Les opérations coordonnées par INTERPOL ont permis près de 2 000 saisies et l'identification de 1 400 suspects [21]. Le taux de condamnation des individus appréhendés atteint 80% [21]. L'OMI a adopté des lignes directrices pour prévenir le trafic maritime d'espèces sauvages [5].

Le rôle de chacun dans la préservation

Chaque individu peut agir en privilégiant des produits locaux et de saison, en réduisant sa consommation d'eau et d'énergie, et en s'impliquant dans des initiatives associatives de recensement et de préservation des espèces menacées [20].

Conclusion

La survie de ces espèces emblématiques dépend des actions menées dans les années à venir. Essentiellement, le compte à rebours avant 2030 laisse peu de temps pour inverser les tendances actuelles. Les efforts de conservation montrent des résultats encourageants pour certaines espèces comme le léopard de l'Amour, prouvant que le changement reste possible.

Chaque citoyen peut contribuer à cette lutte vitale en modifiant ses habitudes de consommation et en soutenant les organisations de protection. Les gouvernements et les communautés locales doivent intensifier leurs actions contre le braconnage et la destruction des habitats. Le temps presse, mais l'espoir subsiste si l'humanité agit maintenant.

FAQs

Q1. Quelles sont les principales menaces qui pèsent sur les animaux en voie de disparition ? Les principales menaces incluent le braconnage et le commerce illégal d'espèces sauvages, la destruction et la fragmentation des habitats naturels dues à la déforestation et à l'urbanisation, le changement climatique qui perturbe les écosystèmes, la pollution de l'air, de l'eau et des sols, ainsi que les conflits croissants entre les populations humaines et animales. La surpêche menace également de nombreuses espèces marines.
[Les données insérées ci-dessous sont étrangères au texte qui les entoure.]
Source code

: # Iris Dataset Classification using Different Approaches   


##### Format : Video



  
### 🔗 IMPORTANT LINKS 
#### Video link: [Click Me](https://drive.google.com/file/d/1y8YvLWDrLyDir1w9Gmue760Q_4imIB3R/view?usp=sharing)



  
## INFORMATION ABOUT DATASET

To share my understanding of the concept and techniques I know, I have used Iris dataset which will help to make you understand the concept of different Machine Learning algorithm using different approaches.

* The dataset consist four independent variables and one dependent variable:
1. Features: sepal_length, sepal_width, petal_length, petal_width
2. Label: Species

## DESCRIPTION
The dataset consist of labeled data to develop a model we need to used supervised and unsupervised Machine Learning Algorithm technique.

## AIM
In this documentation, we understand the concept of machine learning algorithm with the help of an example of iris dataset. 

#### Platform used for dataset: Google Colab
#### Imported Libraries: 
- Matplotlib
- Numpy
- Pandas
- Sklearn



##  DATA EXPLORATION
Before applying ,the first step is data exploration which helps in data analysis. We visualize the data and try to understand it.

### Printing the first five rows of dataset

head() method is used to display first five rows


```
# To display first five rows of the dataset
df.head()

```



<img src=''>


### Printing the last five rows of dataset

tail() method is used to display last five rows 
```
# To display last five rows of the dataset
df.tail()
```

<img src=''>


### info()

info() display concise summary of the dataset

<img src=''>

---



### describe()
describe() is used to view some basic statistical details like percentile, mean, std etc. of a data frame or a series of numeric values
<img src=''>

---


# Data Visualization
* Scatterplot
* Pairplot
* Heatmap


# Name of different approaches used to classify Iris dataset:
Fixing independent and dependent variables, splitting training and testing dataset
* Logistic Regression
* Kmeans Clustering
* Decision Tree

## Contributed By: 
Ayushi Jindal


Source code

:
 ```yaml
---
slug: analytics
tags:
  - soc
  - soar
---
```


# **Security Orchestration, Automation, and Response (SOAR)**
Q2. Quelles espèces animales risquent de disparaître avant 2030 ? Parmi les espèces les plus menacées figurent le rhinocéros de Java, avec seulement 82 individus, le vaquita du Mexique, dont il ne reste qu'environ 10 spécimens, le léopard de l'Amour, l'éléphant de forêt d'Afrique, qui a perdu 86% de sa population, la baleine franche de l'Atlantique Nord, avec environ 350 individus survivants, et le gorille de l'Est, dont la population a chuté de plus de 70% en vingt ans.

Q3. Pourquoi l'année 2030 représente-t-elle un point critique pour la biodiversité ? L'année 2030 marque un seuil critique car le rythme actuel de perte de biodiversité s'accélère de manière alarmante. Entre 1970 et 2020, les populations d'animaux vertébrés ont diminué de 73%. De nombreuses espèces se trouvent déjà en deçà du seuil de viabilité génétique nécessaire à leur survie. Sans actions urgentes, des points de bascule écologiques irréversibles seront franchis, rendant impossible tout retour en arrière.
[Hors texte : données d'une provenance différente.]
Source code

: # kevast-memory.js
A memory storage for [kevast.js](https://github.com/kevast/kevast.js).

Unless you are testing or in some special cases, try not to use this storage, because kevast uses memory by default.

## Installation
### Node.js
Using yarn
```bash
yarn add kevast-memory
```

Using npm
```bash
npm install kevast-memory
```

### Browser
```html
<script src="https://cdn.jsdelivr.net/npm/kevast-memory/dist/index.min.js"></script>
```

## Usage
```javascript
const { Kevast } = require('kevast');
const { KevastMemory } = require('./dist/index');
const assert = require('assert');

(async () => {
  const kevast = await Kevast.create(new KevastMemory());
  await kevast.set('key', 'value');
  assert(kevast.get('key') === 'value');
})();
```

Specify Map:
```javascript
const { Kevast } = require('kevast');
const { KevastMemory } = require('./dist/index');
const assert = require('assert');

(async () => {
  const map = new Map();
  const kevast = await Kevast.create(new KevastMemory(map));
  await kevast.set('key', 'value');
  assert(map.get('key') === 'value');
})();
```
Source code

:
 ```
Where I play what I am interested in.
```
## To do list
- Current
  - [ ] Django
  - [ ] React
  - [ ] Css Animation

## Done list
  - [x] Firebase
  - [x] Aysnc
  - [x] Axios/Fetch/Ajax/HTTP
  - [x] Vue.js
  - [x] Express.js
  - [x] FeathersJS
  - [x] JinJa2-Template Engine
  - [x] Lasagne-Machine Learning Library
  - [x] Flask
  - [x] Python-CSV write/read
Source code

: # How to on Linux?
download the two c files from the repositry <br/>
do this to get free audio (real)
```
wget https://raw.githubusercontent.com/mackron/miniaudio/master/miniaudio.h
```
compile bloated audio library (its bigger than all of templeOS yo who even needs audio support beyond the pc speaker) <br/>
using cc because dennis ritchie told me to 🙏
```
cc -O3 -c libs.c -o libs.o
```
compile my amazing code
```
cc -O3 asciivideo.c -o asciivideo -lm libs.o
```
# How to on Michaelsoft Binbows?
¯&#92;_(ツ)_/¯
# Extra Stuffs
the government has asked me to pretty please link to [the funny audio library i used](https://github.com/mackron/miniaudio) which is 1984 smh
Q4. Quelles régions du monde sont les plus touchées par la disparition des espèces ? L'Asie du Sud-Est subit une déforestation massive liée à la production d'huile de palme, avec la perte annuelle de 620 000 hectares de forêt. L'Afrique est ravagée par le braconnage intensif, qui fait 20 000 à 30 000 éléphants mourir chaque année. Les océans souffrent de la surpêche avec 37,7% des stocks surexploités. Les îles, bien que représentant 5% des terres émergées, abritent 41% des animaux en danger critique.
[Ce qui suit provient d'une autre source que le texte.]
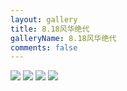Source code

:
 ```yaml
---
layout: gallery
title: 8.18风华绝代
galleryName: 8.18风华绝代
comments: false
---
```


<style>
#l_main {
  max-width: calc(100% - 1 * 240px);
  padding-left: 0px;
  float: left;
  -webkit-box-ordinal-group: 2;
  -moz-box-ordinal-group: 2;
  -ms-flex-order: 2;
  -webkit-order: 2;
  order: 2;
}
#l_main.no_sidebar {
    width: 100%;
    padding-right: 0;
    margin: auto;
}
#bottom {
  display: none;
}
#post-body p {
  display:flex;
  flex-wrap: wrap;
}
#post-body p img {
  width: 48%;
  margin: 5px;
}
</style>

![](https://jsd.cdn.zzko.cn/gh/txw1314/blog-img@main/晚晚晚儿呀/2022/8.18风华绝代/202210062122290.jpg)
![](https://jsd.cdn.zzko.cn/gh/txw1314/blog-img@main/晚晚晚儿呀/2022/8.18风华绝代/202210062122289.jpg)
![](https://jsd.cdn.zzko.cn/gh/txw1314/blog-img@main/晚晚晚儿呀/2022/8.18风华绝代/202210062122288.jpg)
![](https://jsd.cdn.zzko.cn/gh/txw1314/blog-img@main/晚晚晚儿呀/2022/8.18风华绝代/202210062122287.jpg)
Q5. Comment peut-on contribuer à la protection des espèces menacées ? Chacun peut agir en privilégiant des produits locaux et de saison, en réduisant sa consommation d'eau et d'énergie, et en soutenant les organisations de protection de la faune. Il est également important de s'informer sur les programmes de conservation en cours, de participer à des initiatives associatives de recensement des espèces et d'éviter l'achat de produits issus du commerce illégal d'animaux sauvages.